Tahun 1923, ia menjadi mahasiswa di Universitas Strasbourgh di Prancis. Pada tahun 1928/1929 ia sempat belajar pada Husserl, pendiri fenomenologi.[4] Pada tahun 1930 ia menyelesaikan studinya dengan disertasi La theorie de l’intuition dans la phenomenlogue de Husserl (Teori tentan intuisi dalam fenomenologi Husserl).
Pada tahun 1940 sampai akhir masa perang PD II ia menjadi tahanan perang di Jerman. Pada masa itu Nazisme tengah berlangsung dimana jutaan orang Yahudi dibantai secara massal. Peristiwa itu meninggalkan luka yang pedas dalam jiwa Levinas bahkan ia juga mengungkapkan bahwa pada waktu itu Yesaya 53 tentang hamba Yahwe yang menderita sungguh menjadi kenyataan.
Seusai perang, Levinas menjadi direktur lembaga yang mendidik guru-guru bahasa Perancis bagi sekolah-sekolah Yahudi di kawasan Laut Tengah. Saat itu pula Levinas mulai memperdalam pengetahuannya tentang talmud.[5] Pada tahun 1961, Levinas menerbitkan buku Totalite et Infini (Totalitas dan tak berhingga) yang secara umum disambut sebagai sebuah karya filosofis yang sangat original. Setelah itu pula ia memeproleh gelar “doktor negara”.
Setelah tahun 1961, Levinas tetap menghasilkan buku-buku berisikan pemikiran filosofisnya. Mereka adalah Humanisme Manusia Lain (1972), Autrement qu’etre ou au-de la de l’essence (1974), Tentang Allah yang Sampai pada Pikiran (1982) dan Etika & tak berhingga (1982).
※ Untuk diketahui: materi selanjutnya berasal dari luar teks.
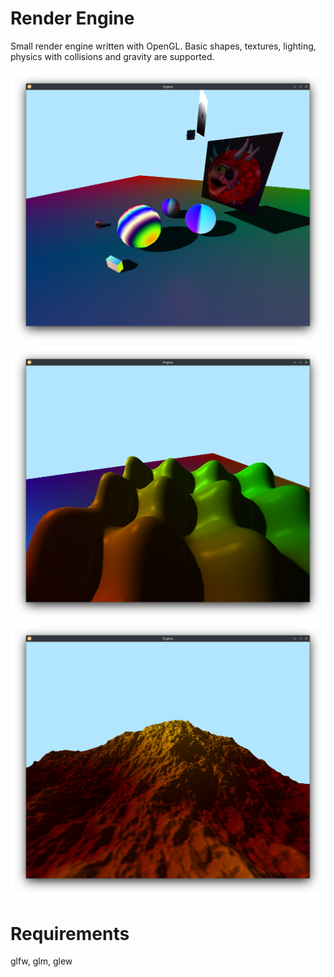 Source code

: # Render Engine

Small render engine written with OpenGL. Basic shapes, textures, lighting, physics with collisions and gravity are supported. 

![Screenshot of the engine](https://github.com/LeviN09/RenderEngine/blob/main/readme/s2.png)
![Screenshot of the engine](https://github.com/LeviN09/RenderEngine/blob/main/readme/s3.png)
![Screenshot of the engine](https://github.com/LeviN09/RenderEngine/blob/main/readme/s4.png)

# Requirements

glfw, glm, glew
     2.2  Pemikiran Filosofis Emmanuel Levinas
            2.2.1 Wajah
Levinas adalah seorang fenomolog,[6] namun pemikirannya secara tradisional tidak termasuk fenomenologi. Ia melahirkan fenomenologi gaya baru dengan membuka suatu dimensi baru yaitu dimensi etis.
Pemikiran Levinas dituangkannya dalam buku Totalitas dan Tak Berhingga. Bagi Levinas istilah totalitas bernada negatif dimana totalitas menempatkan ‘ego” sebagai pusat. Totalitas mengartikan ada dengan kesadaran yang mengkonstituir diri sendiri. Yang lain ada karena dan bagi kesadaran diri (ego). Tanpa “ego” berarti yang lain tidak ada.
Totalitas itu yang juga digunakan oleh para fenomolog-fenomolog seperti Husserl didobrak oleh “Yang Tak Berhingga”. Tak berhingga dimaksudkan sebagai suatu relitas yang secara prinsipal tidak mungkin dimasukkan ke dalam lingkup pengetahuan dan kemampuan “ego”. Yang tak berhingga menurut Levinas ialah orang lain. Totalitas itu langsung hancur dalam perjumpaan dengan orang lain. Levinas menyebut “wajah” sebagai istilah filosofis yang baru akan pengalaman itu.
Penampakan wajah sesama merobohkan egoisme seseorang. Wajah menurut Levinas bukanlah suatu hal fisis atau empiris. Yang ia maksudkan ialah wajah dalam keadaan telanjang, polos, tanpa suatu konteks.
Penampakan wajah merupakan suatu kejadian etis. Inilah suatu kekhasan dalam pemikiran Levinas. Wajah menyapa seseorang untuk tidak boleh tinggal tidak acuh. Ia mewajibkan seseorang. Ia menghimbau seseorang untuk membuka hati, mempraktikkan keadilan dan kebaikan. Wajah memanggil seseorang untuk bertanggung jawab. Himbauan wajah pada pokoknya ialah “jangan membunuh”. Ketika Kain bertanya, “apakah aku penjaga adikku?, maka penampilan wajah mewajibkan Kain menjadi penjaga saudaranya.
Wajah menimbulkan kewajiban etis bagi seseorang. tampilnya orang lain mengakibatkan saya bertanggungjawab. Namun hubungan etis ini dianggap asimetris. Yang saya beri tak boleh saya tuntut dari orang lain. Saya bertanggungjawab terhadap orang lain tetapi saya tidak dapat menyuruh orang lain bertanggungjawab atas saya.
Levinas kemudian mengungkapkan bahwa bukan refleksi tentang aku yang menyingkapkan bagi saya “Aku” yang sejati melainkan aku menemukan “Aku” perjumpaan dengan “Orang Lain”.[7] Hal itu pula yang melatarbelakangi pemikirannya tentang Allah. Baginya Allah tidak dapat dipikirkan dengan semestinya dalam konteks ontologi. Levinas berbicara tentang Allah dalam konteks metafisik, dimana Yang Tak Berhingga tampak dalam wajah. Dimensi Ilahi membuka diri dalam wajah orang lain. Melalui wajah, saya menghadapi yang lain sama sekali, yaitu Tuhan.[8]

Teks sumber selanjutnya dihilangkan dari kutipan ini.